17.6.11

Fechar a Gaveta e Falar

Um dia eu vou abrir a gaveta chamada ciclo-natural-que-precisa-ser-fechado-para-dar-espaço-a-algo-que-ainda-não-tem-nome e colocar ali as decepções. Vou fechar essa gaveta e começar a falar.
Eu quero falar de noites lindas, de momentos inesquecíveis e daquela luz estranha que te deixa toda incrível a plena luz do dia.
Quero falar de saudade, de saudade boa, porque o resto eu quero esquecer.
Quero te contar dos sonhos que tive, dos meus planos contigo e puxar papo besta, e filosofar, rir da vida e rir do seu sorriso e do meu. E sentir novamente, e ter a certeza que isso basta.
Queria encontrar a verdade e depois tuas mãos. E nas tuas mãos reencontrar aquela sensação de paz, segurança e o calor natural do nosso encontro.
Sentir eternamente o seu toque, porque ele é ponto final do pensamento.
Ter a sua cabeça no meu peito e voltar a não pensar em mais nada.
Quero continuar tendo aqueles pensamentos que vem de repente, nas horas mais inesperadas, que me fazem voltar no tempo e sentir tudo de novo.
Mas quero conseguir não te cobrar nada, não ter ciúmes e não ser cobrado.

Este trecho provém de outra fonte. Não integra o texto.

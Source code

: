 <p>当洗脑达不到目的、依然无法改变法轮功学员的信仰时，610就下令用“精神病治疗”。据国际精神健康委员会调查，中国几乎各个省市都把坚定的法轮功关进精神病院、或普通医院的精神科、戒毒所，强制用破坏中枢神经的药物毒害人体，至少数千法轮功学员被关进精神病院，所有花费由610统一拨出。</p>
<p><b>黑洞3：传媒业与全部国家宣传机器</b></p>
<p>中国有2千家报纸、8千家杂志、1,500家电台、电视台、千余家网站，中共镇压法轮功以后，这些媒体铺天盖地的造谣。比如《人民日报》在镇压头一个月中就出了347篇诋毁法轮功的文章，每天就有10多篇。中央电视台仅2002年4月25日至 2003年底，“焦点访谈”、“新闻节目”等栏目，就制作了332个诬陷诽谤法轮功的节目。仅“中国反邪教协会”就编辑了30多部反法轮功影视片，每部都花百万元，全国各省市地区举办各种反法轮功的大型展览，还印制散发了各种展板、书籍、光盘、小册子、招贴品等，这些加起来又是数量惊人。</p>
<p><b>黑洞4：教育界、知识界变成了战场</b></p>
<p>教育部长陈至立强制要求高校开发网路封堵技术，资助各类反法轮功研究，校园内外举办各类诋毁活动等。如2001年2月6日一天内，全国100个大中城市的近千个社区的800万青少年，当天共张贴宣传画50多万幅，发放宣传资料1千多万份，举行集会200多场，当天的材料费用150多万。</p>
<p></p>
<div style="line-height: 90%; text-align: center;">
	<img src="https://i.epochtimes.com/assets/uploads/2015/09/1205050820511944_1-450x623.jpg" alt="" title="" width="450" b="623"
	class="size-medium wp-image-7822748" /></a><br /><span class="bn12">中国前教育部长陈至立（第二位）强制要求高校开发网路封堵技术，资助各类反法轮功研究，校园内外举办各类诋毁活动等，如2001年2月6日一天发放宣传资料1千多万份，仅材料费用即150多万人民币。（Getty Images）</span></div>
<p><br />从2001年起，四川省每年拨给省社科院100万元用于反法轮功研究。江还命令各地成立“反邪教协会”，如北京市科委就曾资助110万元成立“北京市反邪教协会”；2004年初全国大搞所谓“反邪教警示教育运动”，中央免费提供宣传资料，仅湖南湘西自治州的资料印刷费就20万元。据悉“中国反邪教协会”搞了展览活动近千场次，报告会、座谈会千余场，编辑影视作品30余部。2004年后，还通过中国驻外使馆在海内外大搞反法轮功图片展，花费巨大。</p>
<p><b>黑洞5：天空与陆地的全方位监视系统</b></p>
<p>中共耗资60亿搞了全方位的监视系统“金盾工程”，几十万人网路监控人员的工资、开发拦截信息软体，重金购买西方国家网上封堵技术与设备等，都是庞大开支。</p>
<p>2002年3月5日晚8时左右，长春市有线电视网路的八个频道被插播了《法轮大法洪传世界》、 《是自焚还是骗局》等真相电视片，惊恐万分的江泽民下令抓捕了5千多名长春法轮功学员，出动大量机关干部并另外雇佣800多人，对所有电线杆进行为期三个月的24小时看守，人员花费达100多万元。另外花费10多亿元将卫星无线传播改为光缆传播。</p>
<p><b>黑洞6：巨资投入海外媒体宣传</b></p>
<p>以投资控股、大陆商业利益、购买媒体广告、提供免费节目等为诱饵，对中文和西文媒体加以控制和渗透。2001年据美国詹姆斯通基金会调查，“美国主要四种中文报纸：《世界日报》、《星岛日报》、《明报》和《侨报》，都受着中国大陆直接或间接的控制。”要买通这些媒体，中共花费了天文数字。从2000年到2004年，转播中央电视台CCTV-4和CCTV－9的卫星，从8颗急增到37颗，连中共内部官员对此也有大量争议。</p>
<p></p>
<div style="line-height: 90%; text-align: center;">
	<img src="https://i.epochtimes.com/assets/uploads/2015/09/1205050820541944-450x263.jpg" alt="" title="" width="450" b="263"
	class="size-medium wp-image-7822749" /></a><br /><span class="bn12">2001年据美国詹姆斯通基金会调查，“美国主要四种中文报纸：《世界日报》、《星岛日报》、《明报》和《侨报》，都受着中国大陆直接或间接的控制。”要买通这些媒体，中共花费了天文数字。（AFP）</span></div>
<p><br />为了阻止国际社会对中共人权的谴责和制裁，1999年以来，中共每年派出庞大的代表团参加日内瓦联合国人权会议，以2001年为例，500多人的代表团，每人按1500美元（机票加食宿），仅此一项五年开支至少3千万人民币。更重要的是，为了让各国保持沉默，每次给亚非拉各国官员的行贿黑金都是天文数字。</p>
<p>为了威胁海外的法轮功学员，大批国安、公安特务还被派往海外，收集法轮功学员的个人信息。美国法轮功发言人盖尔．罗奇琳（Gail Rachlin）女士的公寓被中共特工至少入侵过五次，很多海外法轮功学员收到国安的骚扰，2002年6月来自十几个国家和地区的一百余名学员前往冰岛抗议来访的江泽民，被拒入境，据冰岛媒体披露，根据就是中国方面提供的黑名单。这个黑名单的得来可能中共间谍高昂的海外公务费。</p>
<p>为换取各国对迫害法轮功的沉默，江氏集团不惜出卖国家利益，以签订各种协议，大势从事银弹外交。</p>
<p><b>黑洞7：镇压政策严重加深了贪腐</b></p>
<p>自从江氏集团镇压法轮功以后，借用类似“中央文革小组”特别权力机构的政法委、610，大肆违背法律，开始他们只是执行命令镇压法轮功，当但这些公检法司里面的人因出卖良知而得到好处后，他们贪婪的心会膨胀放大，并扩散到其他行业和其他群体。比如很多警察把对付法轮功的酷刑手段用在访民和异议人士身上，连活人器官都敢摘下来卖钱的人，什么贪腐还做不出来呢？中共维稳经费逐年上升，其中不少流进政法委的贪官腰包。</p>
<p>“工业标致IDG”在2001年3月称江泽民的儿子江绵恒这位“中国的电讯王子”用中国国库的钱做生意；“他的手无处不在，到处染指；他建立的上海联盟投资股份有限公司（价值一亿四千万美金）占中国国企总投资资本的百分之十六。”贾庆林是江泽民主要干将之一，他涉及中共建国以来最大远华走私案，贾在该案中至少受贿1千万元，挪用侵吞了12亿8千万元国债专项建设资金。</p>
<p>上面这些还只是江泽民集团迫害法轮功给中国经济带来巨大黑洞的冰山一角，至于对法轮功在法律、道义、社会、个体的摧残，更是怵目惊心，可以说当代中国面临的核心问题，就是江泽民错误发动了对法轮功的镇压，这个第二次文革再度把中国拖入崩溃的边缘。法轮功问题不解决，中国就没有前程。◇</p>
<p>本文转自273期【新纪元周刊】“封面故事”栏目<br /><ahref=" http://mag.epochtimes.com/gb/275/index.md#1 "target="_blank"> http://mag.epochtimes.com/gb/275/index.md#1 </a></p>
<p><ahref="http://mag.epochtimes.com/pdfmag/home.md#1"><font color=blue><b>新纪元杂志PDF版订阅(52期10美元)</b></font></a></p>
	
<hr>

Quero não precisar explicar e não sentir falta de explicação.
Queria ficar mesmo que um pouco, sabendo que o pouco  vai ser muito, pra sempre, talvez.
Interpretação livre de qualquer coisa, de nós dois e dessa coisa boa que eu sinto quando te vejo e quando estamos juntos.
Conforme o combinado, naquele mesmo lugar de sempre, o passar do tempo.